WHAT IS EXPECTED: Starting at the first line of the entries below, output every line exactly, up to and including the line with "partir de uma".

*** AVAILABLE RECORDS ***

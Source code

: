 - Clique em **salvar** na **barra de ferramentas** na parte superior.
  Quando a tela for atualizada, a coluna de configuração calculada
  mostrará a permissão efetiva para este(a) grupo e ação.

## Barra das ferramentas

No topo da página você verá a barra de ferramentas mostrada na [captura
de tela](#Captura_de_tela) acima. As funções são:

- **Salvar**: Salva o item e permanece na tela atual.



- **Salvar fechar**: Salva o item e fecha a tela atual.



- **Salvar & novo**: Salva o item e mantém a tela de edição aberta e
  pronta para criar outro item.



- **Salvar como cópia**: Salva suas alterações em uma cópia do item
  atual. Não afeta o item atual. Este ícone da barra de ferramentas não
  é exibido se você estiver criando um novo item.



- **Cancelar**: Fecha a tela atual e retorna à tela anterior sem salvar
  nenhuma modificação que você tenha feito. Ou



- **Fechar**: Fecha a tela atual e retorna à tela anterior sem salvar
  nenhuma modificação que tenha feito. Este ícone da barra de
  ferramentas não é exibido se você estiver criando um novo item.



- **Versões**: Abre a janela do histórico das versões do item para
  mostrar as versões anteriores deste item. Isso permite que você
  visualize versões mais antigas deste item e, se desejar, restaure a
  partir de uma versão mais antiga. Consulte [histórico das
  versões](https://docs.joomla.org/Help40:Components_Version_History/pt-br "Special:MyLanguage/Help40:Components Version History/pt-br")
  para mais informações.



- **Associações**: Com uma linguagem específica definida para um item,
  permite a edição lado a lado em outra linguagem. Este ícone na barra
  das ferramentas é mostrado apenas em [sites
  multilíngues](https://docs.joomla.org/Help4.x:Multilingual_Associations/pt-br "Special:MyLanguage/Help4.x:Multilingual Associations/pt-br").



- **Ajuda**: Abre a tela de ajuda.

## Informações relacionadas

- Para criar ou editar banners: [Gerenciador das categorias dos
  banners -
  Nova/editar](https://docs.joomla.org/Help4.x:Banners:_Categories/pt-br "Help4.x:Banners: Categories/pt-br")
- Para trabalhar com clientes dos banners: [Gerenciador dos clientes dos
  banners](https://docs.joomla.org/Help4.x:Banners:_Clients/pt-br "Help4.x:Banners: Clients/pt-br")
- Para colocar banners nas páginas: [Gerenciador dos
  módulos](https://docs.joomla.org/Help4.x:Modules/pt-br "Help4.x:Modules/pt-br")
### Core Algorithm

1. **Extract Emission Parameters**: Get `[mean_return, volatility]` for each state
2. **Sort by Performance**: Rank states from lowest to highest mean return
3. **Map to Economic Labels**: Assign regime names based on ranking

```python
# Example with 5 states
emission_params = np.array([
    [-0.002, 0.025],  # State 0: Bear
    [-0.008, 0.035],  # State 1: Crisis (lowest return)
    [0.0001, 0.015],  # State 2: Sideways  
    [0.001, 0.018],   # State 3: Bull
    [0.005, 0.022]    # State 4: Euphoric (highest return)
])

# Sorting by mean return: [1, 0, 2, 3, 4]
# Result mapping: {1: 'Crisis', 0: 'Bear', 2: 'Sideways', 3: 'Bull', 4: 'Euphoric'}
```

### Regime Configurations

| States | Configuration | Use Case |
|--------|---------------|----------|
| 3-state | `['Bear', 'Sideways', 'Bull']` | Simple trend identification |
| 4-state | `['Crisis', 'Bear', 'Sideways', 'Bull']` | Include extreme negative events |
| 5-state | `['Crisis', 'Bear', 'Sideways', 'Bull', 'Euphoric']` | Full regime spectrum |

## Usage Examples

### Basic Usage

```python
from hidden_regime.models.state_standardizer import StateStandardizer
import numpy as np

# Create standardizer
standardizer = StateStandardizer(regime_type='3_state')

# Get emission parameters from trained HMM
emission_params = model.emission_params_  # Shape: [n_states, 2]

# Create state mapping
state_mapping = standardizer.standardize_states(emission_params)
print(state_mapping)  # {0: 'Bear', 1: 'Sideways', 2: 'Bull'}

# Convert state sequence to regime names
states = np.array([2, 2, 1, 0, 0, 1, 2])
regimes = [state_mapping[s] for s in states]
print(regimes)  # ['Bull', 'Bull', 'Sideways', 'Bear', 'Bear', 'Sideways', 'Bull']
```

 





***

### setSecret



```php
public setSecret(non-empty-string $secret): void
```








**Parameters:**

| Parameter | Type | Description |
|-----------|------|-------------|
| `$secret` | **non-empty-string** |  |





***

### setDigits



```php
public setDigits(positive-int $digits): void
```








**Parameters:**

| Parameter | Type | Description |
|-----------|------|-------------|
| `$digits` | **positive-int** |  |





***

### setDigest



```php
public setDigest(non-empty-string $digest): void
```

*** End of AVAILABLE RECORDS ***

SOLVED PROBLEM:
Source code

: - Clique em **salvar** na **barra de ferramentas** na parte superior.
  Quando a tela for atualizada, a coluna de configuração calculada
  mostrará a permissão efetiva para este(a) grupo e ação.

## Barra das ferramentas

No topo da página você verá a barra de ferramentas mostrada na [captura
de tela](#Captura_de_tela) acima. As funções são:

- **Salvar**: Salva o item e permanece na tela atual.



- **Salvar fechar**: Salva o item e fecha a tela atual.



- **Salvar & novo**: Salva o item e mantém a tela de edição aberta e
  pronta para criar outro item.



- **Salvar como cópia**: Salva suas alterações em uma cópia do item
  atual. Não afeta o item atual. Este ícone da barra de ferramentas não
  é exibido se você estiver criando um novo item.



- **Cancelar**: Fecha a tela atual e retorna à tela anterior sem salvar
  nenhuma modificação que você tenha feito. Ou



- **Fechar**: Fecha a tela atual e retorna à tela anterior sem salvar
  nenhuma modificação que tenha feito. Este ícone da barra de
  ferramentas não é exibido se você estiver criando um novo item.



- **Versões**: Abre a janela do histórico das versões do item para
  mostrar as versões anteriores deste item. Isso permite que você
  visualize versões mais antigas deste item e, se desejar, restaure a
  partir de uma versão mais antiga. Consulte [histórico das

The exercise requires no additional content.